PROBLEM STATEMENT: Please copy exactly the lines that run from the start of the entries to the line containing "- <u>趙王</u>送璧時", inclusive.

+ + + +

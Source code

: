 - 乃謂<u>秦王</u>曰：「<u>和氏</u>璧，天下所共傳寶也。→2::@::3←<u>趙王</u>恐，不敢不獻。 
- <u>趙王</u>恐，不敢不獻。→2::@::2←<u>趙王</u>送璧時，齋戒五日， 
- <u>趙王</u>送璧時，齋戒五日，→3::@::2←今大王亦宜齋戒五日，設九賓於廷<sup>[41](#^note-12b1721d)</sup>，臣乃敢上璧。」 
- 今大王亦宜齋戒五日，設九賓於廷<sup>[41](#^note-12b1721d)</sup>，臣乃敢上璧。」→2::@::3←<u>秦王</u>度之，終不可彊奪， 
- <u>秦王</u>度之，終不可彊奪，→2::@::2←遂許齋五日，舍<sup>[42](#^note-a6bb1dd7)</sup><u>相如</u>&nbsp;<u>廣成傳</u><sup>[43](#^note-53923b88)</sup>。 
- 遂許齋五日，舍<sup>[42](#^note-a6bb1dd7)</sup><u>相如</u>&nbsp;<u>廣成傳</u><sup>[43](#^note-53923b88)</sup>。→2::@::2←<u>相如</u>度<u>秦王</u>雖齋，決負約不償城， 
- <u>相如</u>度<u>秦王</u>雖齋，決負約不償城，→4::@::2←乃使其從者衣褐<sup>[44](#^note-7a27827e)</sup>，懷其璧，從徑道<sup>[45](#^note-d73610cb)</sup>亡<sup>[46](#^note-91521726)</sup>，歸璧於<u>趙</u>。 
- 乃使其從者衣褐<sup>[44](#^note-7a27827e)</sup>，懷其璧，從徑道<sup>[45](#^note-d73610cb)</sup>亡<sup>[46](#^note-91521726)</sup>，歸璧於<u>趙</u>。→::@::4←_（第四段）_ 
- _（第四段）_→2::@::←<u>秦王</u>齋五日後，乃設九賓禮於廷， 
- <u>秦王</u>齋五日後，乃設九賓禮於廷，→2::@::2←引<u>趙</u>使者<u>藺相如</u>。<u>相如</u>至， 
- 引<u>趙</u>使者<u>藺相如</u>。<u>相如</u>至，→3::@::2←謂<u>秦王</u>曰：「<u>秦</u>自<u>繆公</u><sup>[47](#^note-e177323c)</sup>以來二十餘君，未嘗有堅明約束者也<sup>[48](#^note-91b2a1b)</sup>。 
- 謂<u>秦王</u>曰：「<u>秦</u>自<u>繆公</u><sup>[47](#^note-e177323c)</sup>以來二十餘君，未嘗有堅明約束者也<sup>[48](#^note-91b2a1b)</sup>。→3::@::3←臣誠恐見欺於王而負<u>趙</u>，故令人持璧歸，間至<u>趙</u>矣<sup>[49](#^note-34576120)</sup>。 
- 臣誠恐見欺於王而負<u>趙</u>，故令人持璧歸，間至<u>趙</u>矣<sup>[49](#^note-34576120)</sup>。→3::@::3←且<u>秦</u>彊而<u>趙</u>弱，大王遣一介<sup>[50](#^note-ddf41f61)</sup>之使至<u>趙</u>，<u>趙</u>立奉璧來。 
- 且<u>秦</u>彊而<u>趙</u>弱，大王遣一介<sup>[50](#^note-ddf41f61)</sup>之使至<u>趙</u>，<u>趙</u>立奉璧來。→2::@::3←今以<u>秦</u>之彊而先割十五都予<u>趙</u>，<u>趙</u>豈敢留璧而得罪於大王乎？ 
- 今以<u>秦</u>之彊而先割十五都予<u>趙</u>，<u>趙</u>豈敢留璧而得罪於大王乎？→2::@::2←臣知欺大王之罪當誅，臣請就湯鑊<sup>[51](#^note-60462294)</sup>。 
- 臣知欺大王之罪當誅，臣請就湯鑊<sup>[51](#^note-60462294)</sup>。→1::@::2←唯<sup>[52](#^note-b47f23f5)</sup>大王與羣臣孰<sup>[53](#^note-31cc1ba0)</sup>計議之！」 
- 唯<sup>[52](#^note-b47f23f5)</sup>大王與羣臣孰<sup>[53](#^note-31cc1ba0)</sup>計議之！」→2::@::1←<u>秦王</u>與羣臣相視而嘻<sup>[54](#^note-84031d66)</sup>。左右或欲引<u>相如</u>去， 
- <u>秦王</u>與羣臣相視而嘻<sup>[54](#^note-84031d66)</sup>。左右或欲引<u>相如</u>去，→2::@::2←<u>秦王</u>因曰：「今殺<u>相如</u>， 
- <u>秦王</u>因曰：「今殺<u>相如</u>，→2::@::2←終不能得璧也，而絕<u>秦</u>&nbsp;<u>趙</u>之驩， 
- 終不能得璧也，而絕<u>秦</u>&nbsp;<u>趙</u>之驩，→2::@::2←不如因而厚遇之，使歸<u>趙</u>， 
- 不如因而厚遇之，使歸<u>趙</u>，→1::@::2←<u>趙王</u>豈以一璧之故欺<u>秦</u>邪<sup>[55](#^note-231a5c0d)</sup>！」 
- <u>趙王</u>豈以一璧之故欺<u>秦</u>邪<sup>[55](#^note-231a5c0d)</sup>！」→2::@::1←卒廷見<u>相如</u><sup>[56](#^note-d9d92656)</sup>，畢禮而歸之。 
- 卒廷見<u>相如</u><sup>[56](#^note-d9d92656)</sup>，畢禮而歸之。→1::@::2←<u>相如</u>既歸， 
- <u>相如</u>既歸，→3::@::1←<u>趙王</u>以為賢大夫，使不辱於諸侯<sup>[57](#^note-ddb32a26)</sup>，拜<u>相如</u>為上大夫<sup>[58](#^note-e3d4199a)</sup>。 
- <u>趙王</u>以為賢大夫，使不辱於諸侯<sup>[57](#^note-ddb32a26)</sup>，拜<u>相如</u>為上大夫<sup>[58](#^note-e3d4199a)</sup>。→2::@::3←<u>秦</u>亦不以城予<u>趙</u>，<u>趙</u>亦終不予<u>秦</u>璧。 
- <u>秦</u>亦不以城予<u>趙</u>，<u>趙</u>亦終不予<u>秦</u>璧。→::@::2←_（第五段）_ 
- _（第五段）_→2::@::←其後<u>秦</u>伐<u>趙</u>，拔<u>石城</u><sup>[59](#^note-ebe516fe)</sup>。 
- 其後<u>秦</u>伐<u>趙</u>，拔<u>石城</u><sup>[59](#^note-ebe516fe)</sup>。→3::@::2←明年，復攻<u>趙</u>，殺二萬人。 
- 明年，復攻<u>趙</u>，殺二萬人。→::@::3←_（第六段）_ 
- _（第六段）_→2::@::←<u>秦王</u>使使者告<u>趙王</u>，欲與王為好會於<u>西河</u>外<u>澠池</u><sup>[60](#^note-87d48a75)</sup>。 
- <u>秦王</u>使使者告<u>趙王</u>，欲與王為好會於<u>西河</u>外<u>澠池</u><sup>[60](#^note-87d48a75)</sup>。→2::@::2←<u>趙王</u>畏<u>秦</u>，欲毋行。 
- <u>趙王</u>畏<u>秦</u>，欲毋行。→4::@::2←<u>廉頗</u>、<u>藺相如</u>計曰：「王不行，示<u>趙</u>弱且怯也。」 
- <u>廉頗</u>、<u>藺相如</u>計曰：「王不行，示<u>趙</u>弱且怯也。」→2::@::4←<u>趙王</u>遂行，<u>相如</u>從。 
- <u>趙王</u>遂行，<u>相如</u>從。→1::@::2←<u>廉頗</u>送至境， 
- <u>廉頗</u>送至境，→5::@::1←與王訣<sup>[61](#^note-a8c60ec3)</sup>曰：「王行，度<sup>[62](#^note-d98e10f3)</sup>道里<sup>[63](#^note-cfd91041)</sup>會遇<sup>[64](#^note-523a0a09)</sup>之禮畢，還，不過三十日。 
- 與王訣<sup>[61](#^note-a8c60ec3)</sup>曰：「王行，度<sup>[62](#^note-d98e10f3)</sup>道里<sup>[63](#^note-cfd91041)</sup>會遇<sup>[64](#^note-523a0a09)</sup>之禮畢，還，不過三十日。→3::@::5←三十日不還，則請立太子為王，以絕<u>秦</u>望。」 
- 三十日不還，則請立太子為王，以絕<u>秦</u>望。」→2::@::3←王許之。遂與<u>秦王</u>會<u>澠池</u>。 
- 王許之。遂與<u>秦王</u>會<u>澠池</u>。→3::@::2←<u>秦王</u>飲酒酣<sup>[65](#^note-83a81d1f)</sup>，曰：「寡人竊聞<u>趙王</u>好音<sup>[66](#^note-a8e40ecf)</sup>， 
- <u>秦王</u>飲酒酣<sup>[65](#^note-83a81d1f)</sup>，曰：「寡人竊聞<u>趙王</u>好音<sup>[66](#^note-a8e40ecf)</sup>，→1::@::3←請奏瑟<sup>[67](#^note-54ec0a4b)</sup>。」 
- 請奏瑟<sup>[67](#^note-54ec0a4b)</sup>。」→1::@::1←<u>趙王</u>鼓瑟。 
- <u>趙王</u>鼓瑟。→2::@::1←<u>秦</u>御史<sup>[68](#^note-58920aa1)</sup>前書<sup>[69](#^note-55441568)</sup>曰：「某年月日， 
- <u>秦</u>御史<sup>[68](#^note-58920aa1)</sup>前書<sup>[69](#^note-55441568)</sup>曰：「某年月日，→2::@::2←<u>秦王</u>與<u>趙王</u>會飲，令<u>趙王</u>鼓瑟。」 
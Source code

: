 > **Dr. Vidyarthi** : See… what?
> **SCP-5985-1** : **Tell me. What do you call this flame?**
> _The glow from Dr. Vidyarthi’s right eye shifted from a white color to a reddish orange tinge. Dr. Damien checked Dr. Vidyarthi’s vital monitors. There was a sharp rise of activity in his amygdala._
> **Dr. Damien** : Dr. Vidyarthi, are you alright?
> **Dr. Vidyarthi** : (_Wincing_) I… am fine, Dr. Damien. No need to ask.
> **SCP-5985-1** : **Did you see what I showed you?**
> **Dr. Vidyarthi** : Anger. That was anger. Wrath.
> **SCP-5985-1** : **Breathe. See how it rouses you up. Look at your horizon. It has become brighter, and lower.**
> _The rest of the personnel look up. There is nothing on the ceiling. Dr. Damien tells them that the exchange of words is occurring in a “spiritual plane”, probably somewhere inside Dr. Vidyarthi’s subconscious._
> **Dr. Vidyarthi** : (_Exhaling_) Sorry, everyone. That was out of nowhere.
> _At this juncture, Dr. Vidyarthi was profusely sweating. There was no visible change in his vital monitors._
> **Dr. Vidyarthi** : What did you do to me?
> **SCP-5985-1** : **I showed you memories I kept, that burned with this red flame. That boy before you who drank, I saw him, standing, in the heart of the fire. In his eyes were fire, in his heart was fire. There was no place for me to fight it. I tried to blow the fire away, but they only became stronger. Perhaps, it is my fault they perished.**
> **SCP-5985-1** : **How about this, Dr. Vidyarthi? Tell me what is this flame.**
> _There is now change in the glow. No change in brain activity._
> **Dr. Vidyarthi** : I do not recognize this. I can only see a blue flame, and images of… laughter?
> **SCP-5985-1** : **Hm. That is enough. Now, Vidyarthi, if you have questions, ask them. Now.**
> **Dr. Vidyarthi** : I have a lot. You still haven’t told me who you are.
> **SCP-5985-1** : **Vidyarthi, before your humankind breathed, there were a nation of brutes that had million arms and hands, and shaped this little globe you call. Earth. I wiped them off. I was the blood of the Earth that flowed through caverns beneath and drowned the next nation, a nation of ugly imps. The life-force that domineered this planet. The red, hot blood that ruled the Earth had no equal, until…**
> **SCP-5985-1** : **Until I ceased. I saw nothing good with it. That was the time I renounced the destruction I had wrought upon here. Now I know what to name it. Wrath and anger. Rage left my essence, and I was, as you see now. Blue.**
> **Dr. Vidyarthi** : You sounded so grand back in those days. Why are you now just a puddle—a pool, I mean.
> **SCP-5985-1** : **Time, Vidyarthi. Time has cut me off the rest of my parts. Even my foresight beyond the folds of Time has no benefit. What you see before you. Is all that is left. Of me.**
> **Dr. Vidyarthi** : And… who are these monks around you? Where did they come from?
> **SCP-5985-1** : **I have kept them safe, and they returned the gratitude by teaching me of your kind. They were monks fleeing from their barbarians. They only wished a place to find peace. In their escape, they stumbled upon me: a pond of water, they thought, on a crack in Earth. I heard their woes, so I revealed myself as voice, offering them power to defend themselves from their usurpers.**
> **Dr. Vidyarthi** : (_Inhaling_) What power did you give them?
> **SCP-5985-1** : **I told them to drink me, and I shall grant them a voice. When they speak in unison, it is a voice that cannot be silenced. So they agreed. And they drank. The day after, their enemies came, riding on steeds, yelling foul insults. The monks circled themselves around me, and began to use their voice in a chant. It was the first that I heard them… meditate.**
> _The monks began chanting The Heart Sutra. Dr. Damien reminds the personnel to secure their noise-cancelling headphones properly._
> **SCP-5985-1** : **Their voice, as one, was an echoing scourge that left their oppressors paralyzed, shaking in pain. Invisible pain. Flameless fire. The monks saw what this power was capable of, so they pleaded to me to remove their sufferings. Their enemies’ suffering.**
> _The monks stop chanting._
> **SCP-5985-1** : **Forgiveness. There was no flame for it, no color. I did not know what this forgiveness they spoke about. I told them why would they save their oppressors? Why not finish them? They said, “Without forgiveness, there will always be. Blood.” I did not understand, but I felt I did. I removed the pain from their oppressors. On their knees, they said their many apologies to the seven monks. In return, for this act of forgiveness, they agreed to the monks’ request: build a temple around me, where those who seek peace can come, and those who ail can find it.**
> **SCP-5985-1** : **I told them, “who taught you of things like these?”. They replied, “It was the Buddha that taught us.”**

+ + + +

FINISHED TASK:
Source code

: - 乃謂<u>秦王</u>曰：「<u>和氏</u>璧，天下所共傳寶也。→2::@::3←<u>趙王</u>恐，不敢不獻。 
- <u>趙王</u>恐，不敢不獻。→2::@::2←<u>趙王</u>送璧時，齋戒五日， 
- <u>趙王</u>送璧時，齋戒五日，→3::@::2←今大王亦宜齋戒五日，設九賓於廷<sup>[41](#^note-12b1721d)</sup>，臣乃敢上璧。」 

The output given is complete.